Wrote a Blender script that iterates the frame range, checks world-space distance between a set of hand/arm bones and body bones each frame, and flags anything under a threshold. Optionally drops timeline markers at flagged frames so you can jump straight to the problem without scrubbing.
import bpy
ARMATURE_NAME = "Armature"
THRESHOLD = 0.08 # meters — tune per rig scale
HAND_BONES = ["hand_l", "hand_r", "lowerarm_twist_01_l", "lowerarm_twist_01_r"]
BODY_BONES = ["spine_02", "spine_03", "clavicle_l", "clavicle_r", "neck_01"]
CREATE_MARKERS = True
def run_check():
obj = bpy.data.objects.get(ARMATURE_NAME)
if not obj or obj.type != 'ARMATURE':
print("Armature not found, check ARMATURE_NAME")
return
scene = bpy.context.scene
flagged = {}
for frame in range(scene.frame_start, scene.frame_end + 1):
scene.frame_set(frame)
bpy.context.view_layer.update()
pb = obj.pose.bones
for hname in HAND_BONES:
if hname not in pb:
continue
hw = obj.matrix_world @ pb[hname].head
for bname in BODY_BONES:
if bname not in pb:
continue
bw = obj.matrix_world @ pb[bname].head
dist = (hw - bw).length
if dist < THRESHOLD:
flagged.setdefault(frame, []).append(
f"{hname} -> {bname} ({dist:.3f}m)"
)
if not flagged:
print("No intersections found.")
return
print(f"{len(flagged)} frame(s) flagged:")

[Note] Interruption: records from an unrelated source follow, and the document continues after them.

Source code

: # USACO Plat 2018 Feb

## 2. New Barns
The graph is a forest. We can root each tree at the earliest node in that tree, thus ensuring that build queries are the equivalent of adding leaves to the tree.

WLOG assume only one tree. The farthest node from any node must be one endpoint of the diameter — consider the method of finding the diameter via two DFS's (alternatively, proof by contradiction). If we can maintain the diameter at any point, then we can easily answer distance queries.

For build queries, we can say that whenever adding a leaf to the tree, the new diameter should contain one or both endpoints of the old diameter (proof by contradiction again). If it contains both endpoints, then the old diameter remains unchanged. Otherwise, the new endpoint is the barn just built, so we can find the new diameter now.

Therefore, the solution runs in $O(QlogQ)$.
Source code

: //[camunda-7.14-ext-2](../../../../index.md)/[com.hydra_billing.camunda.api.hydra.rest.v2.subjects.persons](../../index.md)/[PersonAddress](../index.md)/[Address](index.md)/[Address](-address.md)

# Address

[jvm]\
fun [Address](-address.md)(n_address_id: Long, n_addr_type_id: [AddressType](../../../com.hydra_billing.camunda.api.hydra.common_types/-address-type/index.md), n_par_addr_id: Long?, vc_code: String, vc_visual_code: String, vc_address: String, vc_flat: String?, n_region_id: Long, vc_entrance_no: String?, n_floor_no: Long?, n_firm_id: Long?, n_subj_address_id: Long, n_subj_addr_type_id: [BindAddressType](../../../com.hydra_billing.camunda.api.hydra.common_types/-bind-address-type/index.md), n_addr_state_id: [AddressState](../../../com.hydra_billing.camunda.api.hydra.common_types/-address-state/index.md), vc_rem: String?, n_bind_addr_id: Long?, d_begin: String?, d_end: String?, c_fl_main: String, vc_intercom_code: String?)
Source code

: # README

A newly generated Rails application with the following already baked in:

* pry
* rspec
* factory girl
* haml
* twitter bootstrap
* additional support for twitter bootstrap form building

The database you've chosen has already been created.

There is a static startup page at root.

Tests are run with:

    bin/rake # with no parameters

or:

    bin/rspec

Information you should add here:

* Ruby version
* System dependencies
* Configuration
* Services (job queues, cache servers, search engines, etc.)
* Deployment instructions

for fr, hits in sorted(flagged.items()):
print(f" Frame {fr:4d}: {', '.join(hits)}")
if CREATE_MARKERS:
scene.timeline_markers.new(f"INTERSECT_{fr}", frame=fr)
run_check()
Bone names are set up for UE5 Mannequin convention, just swap in your rig's naming. The THRESHOLD value took some tuning; 0.08m works for my scale but you'll want to experiment. Point-to-point distance between bone heads isn't perfect and will miss some rotational edge cases, but it catches the bulk of real collisions without being oversensitive.
It's slow on long takes. Full frame-set loop in Python, no way around that. A 300-frame take with this bone config runs in about 4–5 seconds here. Fine for a cleanup pass, not great if you wanted to run it as part of a batch pipeline.
Curious if anyone's found a smarter approach, checking actual mesh proximity, bounding volume heuristics, anything. The bone-distance method is crude but I've already caught several things that would have slipped through to the animator otherwise.